RECORD EXTRACTS:
>>>

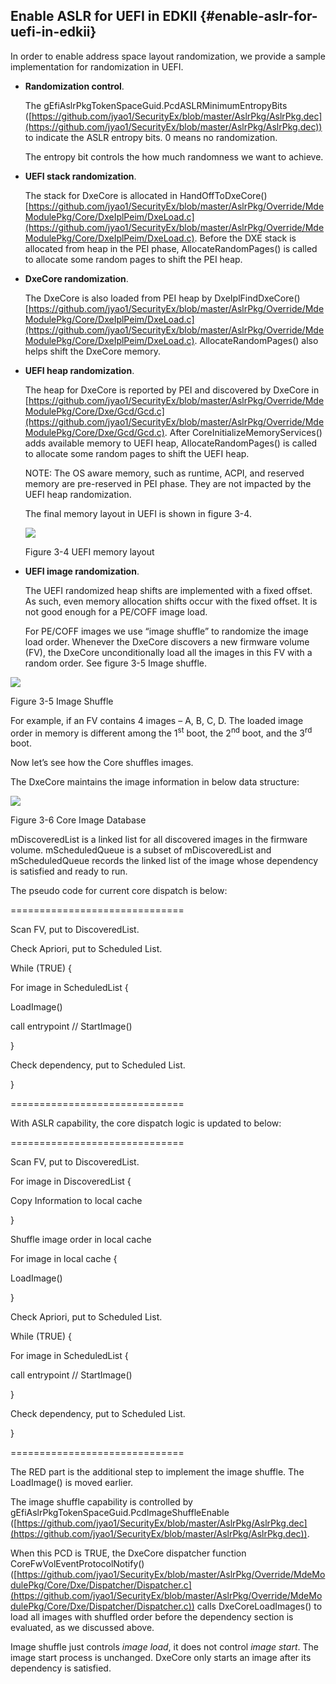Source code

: <!--- @file
 Address Space Layout Randomization file: Enable ASLR for UEFI in EDKII

  Copyright (c) 2018, Intel Corporation. All rights reserved.<BR>

  Redistribution and use in source (original document form) and 'compiled'
  forms (converted to PDF, epub, HTML and other formats) with or without
  modification, are permitted provided that the following conditions are met:

  1) Redistributions of source code (original document form) must retain the
     above copyright notice, this list of conditions and the following
     disclaimer as the first lines of this file unmodified.

  2) Redistributions in compiled form (transformed to other DTDs, converted to
     PDF, epub, HTML and other formats) must reproduce the above copyright
     notice, this list of conditions and the following disclaimer in the
     documentation and/or other materials provided with the distribution.

  THIS DOCUMENTATION IS PROVIDED BY TIANOCORE PROJECT "AS IS" AND ANY EXPRESS OR
  IMPLIED WARRANTIES, INCLUDING, BUT NOT LIMITED TO, THE IMPLIED WARRANTIES OF
  MERCHANTABILITY AND FITNESS FOR A PARTICULAR PURPOSE ARE DISCLAIMED. IN NO
  EVENT SHALL TIANOCORE PROJECT  BE LIABLE FOR ANY DIRECT, INDIRECT, INCIDENTAL,
  SPECIAL, EXEMPLARY, OR CONSEQUENTIAL DAMAGES (INCLUDING, BUT NOT LIMITED TO,
  PROCUREMENT OF SUBSTITUTE GOODS OR SERVICES; LOSS OF USE, DATA, OR PROFITS;
  OR BUSINESS INTERRUPTION) HOWEVER CAUSED AND ON ANY THEORY OF LIABILITY,
  WHETHER IN CONTRACT, STRICT LIABILITY, OR TORT (INCLUDING NEGLIGENCE OR
  OTHERWISE) ARISING IN ANY WAY OUT OF THE USE OF THIS DOCUMENTATION, EVEN IF
  ADVISED OF THE POSSIBILITY OF SUCH DAMAGE.

-->
## Enable ASLR for UEFI in EDKII {#enable-aslr-for-uefi-in-edkii}

In order to enable address space layout randomization, we provide a sample implementation for randomization in UEFI.

*   **Randomization control**.

    The gEfiAslrPkgTokenSpaceGuid.PcdASLRMinimumEntropyBits ([https://github.com/jyao1/SecurityEx/blob/master/AslrPkg/AslrPkg.dec](https://github.com/jyao1/SecurityEx/blob/master/AslrPkg/AslrPkg.dec)) to indicate the ASLR entropy bits. 0 means no randomization.

    The entropy bit controls the how much randomness we want to achieve.

*   **UEFI stack randomization**.

    The stack for DxeCore is allocated in HandOffToDxeCore() [https://github.com/jyao1/SecurityEx/blob/master/AslrPkg/Override/MdeModulePkg/Core/DxeIplPeim/DxeLoad.c](https://github.com/jyao1/SecurityEx/blob/master/AslrPkg/Override/MdeModulePkg/Core/DxeIplPeim/DxeLoad.c). Before the DXE stack is allocated from heap in the PEI phase, AllocateRandomPages() is called to allocate some random pages to shift the PEI heap.

*   **DxeCore randomization**.

    The DxeCore is also loaded from PEI heap by DxeIplFindDxeCore() [https://github.com/jyao1/SecurityEx/blob/master/AslrPkg/Override/MdeModulePkg/Core/DxeIplPeim/DxeLoad.c](https://github.com/jyao1/SecurityEx/blob/master/AslrPkg/Override/MdeModulePkg/Core/DxeIplPeim/DxeLoad.c). AllocateRandomPages() also helps shift the DxeCore memory.

*   **UEFI heap randomization**.

    The heap for DxeCore is reported by PEI and discovered by DxeCore in [https://github.com/jyao1/SecurityEx/blob/master/AslrPkg/Override/MdeModulePkg/Core/Dxe/Gcd/Gcd.c](https://github.com/jyao1/SecurityEx/blob/master/AslrPkg/Override/MdeModulePkg/Core/Dxe/Gcd/Gcd.c). After CoreInitializeMemoryServices() adds available memory to UEFI heap, AllocateRandomPages() is called to allocate some random pages to shift the UEFI heap.

    NOTE: The OS aware memory, such as runtime, ACPI, and reserved memory are pre-reserved in PEI phase. They are not impacted by the UEFI heap randomization.

    The final memory layout in UEFI is shown in figure 3-4.

    ![](Mydir/media/image7.png)

    Figure 3-4 UEFI memory layout

*   **UEFI image randomization**.

    The UEFI randomized heap shifts are implemented with a fixed offset. As such, even memory allocation shifts occur with the fixed offset. It is not good enough for a PE/COFF image load.

    For PE/COFF images we use “image shuffle” to randomize the image load order. Whenever the DxeCore discovers a new firmware volume (FV), the DxeCore unconditionally load all the images in this FV with a random order. See figure 3-5 Image shuffle.

![](Mydir/media/image8.png)

Figure 3-5 Image Shuffle

For example, if an FV contains 4 images – A, B, C, D. The loaded image order in memory is different among the 1<sup>st</sup> boot, the 2<sup>nd</sup> boot, and the 3<sup>rd</sup> boot.

Now let’s see how the Core shuffles images.

The DxeCore maintains the image information in below data structure:

![](Mydir/media/image9.png)

Figure 3-6 Core Image Database

mDiscoveredList is a linked list for all discovered images in the firmware volume. mScheduledQueue is a subset of mDiscoveredList and mScheduledQueue records the linked list of the image whose dependency is satisfied and ready to run.

The pseudo code for current core dispatch is below:

==============================

Scan FV, put to DiscoveredList.

Check Apriori, put to Scheduled List.

While (TRUE) {

For image in ScheduledList {

LoadImage()

call entrypoint // StartImage()

}

Check dependency, put to Scheduled List.

}

==============================

With ASLR capability, the core dispatch logic is updated to below:

==============================

Scan FV, put to DiscoveredList.

For image in DiscoveredList {

Copy Information to local cache

}

Shuffle image order in local cache

For image in local cache {

LoadImage()

}

Check Apriori, put to Scheduled List.

While (TRUE) {

For image in ScheduledList {

call entrypoint // StartImage()

}

Check dependency, put to Scheduled List.

}

==============================

The RED part is the additional step to implement the image shuffle. The LoadImage() is moved earlier.

The image shuffle capability is controlled by gEfiAslrPkgTokenSpaceGuid.PcdImageShuffleEnable ([https://github.com/jyao1/SecurityEx/blob/master/AslrPkg/AslrPkg.dec](https://github.com/jyao1/SecurityEx/blob/master/AslrPkg/AslrPkg.dec)).

When this PCD is TRUE, the DxeCore dispatcher function CoreFwVolEventProtocolNotify() ([https://github.com/jyao1/SecurityEx/blob/master/AslrPkg/Override/MdeModulePkg/Core/Dxe/Dispatcher/Dispatcher.c](https://github.com/jyao1/SecurityEx/blob/master/AslrPkg/Override/MdeModulePkg/Core/Dxe/Dispatcher/Dispatcher.c)) calls DxeCoreLoadImages() to load all images with shuffled order before the dependency section is evaluated, as we discussed above.

Image shuffle just controls *image load*, it does not control *image start*. The image start process is unchanged. DxeCore only starts an image after its dependency is satisfied.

<<<

ABOUT THIS TASK: All of the data above should be transcribed verbatim, with pictures omitted.

RESPONSE TO THE EXERCISE:
Source code

: <!--- @file
 Address Space Layout Randomization file: Enable ASLR for UEFI in EDKII

  Copyright (c) 2018, Intel Corporation. All rights reserved.<BR>

  Redistribution and use in source (original document form) and 'compiled'
  forms (converted to PDF, epub, HTML and other formats) with or without
  modification, are permitted provided that the following conditions are met:

  1) Redistributions of source code (original document form) must retain the
     above copyright notice, this list of conditions and the following
     disclaimer as the first lines of this file unmodified.

  2) Redistributions in compiled form (transformed to other DTDs, converted to
     PDF, epub, HTML and other formats) must reproduce the above copyright
     notice, this list of conditions and the following disclaimer in the
     documentation and/or other materials provided with the distribution.

  THIS DOCUMENTATION IS PROVIDED BY TIANOCORE PROJECT "AS IS" AND ANY EXPRESS OR
  IMPLIED WARRANTIES, INCLUDING, BUT NOT LIMITED TO, THE IMPLIED WARRANTIES OF
  MERCHANTABILITY AND FITNESS FOR A PARTICULAR PURPOSE ARE DISCLAIMED. IN NO
  EVENT SHALL TIANOCORE PROJECT  BE LIABLE FOR ANY DIRECT, INDIRECT, INCIDENTAL,
  SPECIAL, EXEMPLARY, OR CONSEQUENTIAL DAMAGES (INCLUDING, BUT NOT LIMITED TO,
  PROCUREMENT OF SUBSTITUTE GOODS OR SERVICES; LOSS OF USE, DATA, OR PROFITS;
  OR BUSINESS INTERRUPTION) HOWEVER CAUSED AND ON ANY THEORY OF LIABILITY,
  WHETHER IN CONTRACT, STRICT LIABILITY, OR TORT (INCLUDING NEGLIGENCE OR
  OTHERWISE) ARISING IN ANY WAY OUT OF THE USE OF THIS DOCUMENTATION, EVEN IF
  ADVISED OF THE POSSIBILITY OF SUCH DAMAGE.

-->
## Enable ASLR for UEFI in EDKII {#enable-aslr-for-uefi-in-edkii}

In order to enable address space layout randomization, we provide a sample implementation for randomization in UEFI.

*   **Randomization control**.

    The gEfiAslrPkgTokenSpaceGuid.PcdASLRMinimumEntropyBits ([https://github.com/jyao1/SecurityEx/blob/master/AslrPkg/AslrPkg.dec](https://github.com/jyao1/SecurityEx/blob/master/AslrPkg/AslrPkg.dec)) to indicate the ASLR entropy bits. 0 means no randomization.

    The entropy bit controls the how much randomness we want to achieve.

*   **UEFI stack randomization**.

    The stack for DxeCore is allocated in HandOffToDxeCore() [https://github.com/jyao1/SecurityEx/blob/master/AslrPkg/Override/MdeModulePkg/Core/DxeIplPeim/DxeLoad.c](https://github.com/jyao1/SecurityEx/blob/master/AslrPkg/Override/MdeModulePkg/Core/DxeIplPeim/DxeLoad.c). Before the DXE stack is allocated from heap in the PEI phase, AllocateRandomPages() is called to allocate some random pages to shift the PEI heap.

*   **DxeCore randomization**.

    The DxeCore is also loaded from PEI heap by DxeIplFindDxeCore() [https://github.com/jyao1/SecurityEx/blob/master/AslrPkg/Override/MdeModulePkg/Core/DxeIplPeim/DxeLoad.c](https://github.com/jyao1/SecurityEx/blob/master/AslrPkg/Override/MdeModulePkg/Core/DxeIplPeim/DxeLoad.c). AllocateRandomPages() also helps shift the DxeCore memory.

*   **UEFI heap randomization**.

    The heap for DxeCore is reported by PEI and discovered by DxeCore in [https://github.com/jyao1/SecurityEx/blob/master/AslrPkg/Override/MdeModulePkg/Core/Dxe/Gcd/Gcd.c](https://github.com/jyao1/SecurityEx/blob/master/AslrPkg/Override/MdeModulePkg/Core/Dxe/Gcd/Gcd.c). After CoreInitializeMemoryServices() adds available memory to UEFI heap, AllocateRandomPages() is called to allocate some random pages to shift the UEFI heap.

    NOTE: The OS aware memory, such as runtime, ACPI, and reserved memory are pre-reserved in PEI phase. They are not impacted by the UEFI heap randomization.

    The final memory layout in UEFI is shown in figure 3-4.

    ![](Mydir/media/image7.png)

    Figure 3-4 UEFI memory layout

*   **UEFI image randomization**.

    The UEFI randomized heap shifts are implemented with a fixed offset. As such, even memory allocation shifts occur with the fixed offset. It is not good enough for a PE/COFF image load.

    For PE/COFF images we use “image shuffle” to randomize the image load order. Whenever the DxeCore discovers a new firmware volume (FV), the DxeCore unconditionally load all the images in this FV with a random order. See figure 3-5 Image shuffle.

![](Mydir/media/image8.png)

Figure 3-5 Image Shuffle

For example, if an FV contains 4 images – A, B, C, D. The loaded image order in memory is different among the 1<sup>st</sup> boot, the 2<sup>nd</sup> boot, and the 3<sup>rd</sup> boot.

Now let’s see how the Core shuffles images.

The DxeCore maintains the image information in below data structure:

![](Mydir/media/image9.png)

Figure 3-6 Core Image Database

mDiscoveredList is a linked list for all discovered images in the firmware volume. mScheduledQueue is a subset of mDiscoveredList and mScheduledQueue records the linked list of the image whose dependency is satisfied and ready to run.

The pseudo code for current core dispatch is below:

==============================

Scan FV, put to DiscoveredList.

Check Apriori, put to Scheduled List.

While (TRUE) {

For image in ScheduledList {

LoadImage()

call entrypoint // StartImage()

}

Check dependency, put to Scheduled List.

}

==============================

With ASLR capability, the core dispatch logic is updated to below:

==============================

Scan FV, put to DiscoveredList.

For image in DiscoveredList {

Copy Information to local cache

}

Shuffle image order in local cache

For image in local cache {

LoadImage()

}

Check Apriori, put to Scheduled List.

While (TRUE) {

For image in ScheduledList {

call entrypoint // StartImage()

}

Check dependency, put to Scheduled List.

}

==============================

The RED part is the additional step to implement the image shuffle. The LoadImage() is moved earlier.

The image shuffle capability is controlled by gEfiAslrPkgTokenSpaceGuid.PcdImageShuffleEnable ([https://github.com/jyao1/SecurityEx/blob/master/AslrPkg/AslrPkg.dec](https://github.com/jyao1/SecurityEx/blob/master/AslrPkg/AslrPkg.dec)).

When this PCD is TRUE, the DxeCore dispatcher function CoreFwVolEventProtocolNotify() ([https://github.com/jyao1/SecurityEx/blob/master/AslrPkg/Override/MdeModulePkg/Core/Dxe/Dispatcher/Dispatcher.c](https://github.com/jyao1/SecurityEx/blob/master/AslrPkg/Override/MdeModulePkg/Core/Dxe/Dispatcher/Dispatcher.c)) calls DxeCoreLoadImages() to load all images with shuffled order before the dependency section is evaluated, as we discussed above.

Image shuffle just controls *image load*, it does not control *image start*. The image start process is unchanged. DxeCore only starts an image after its dependency is satisfied.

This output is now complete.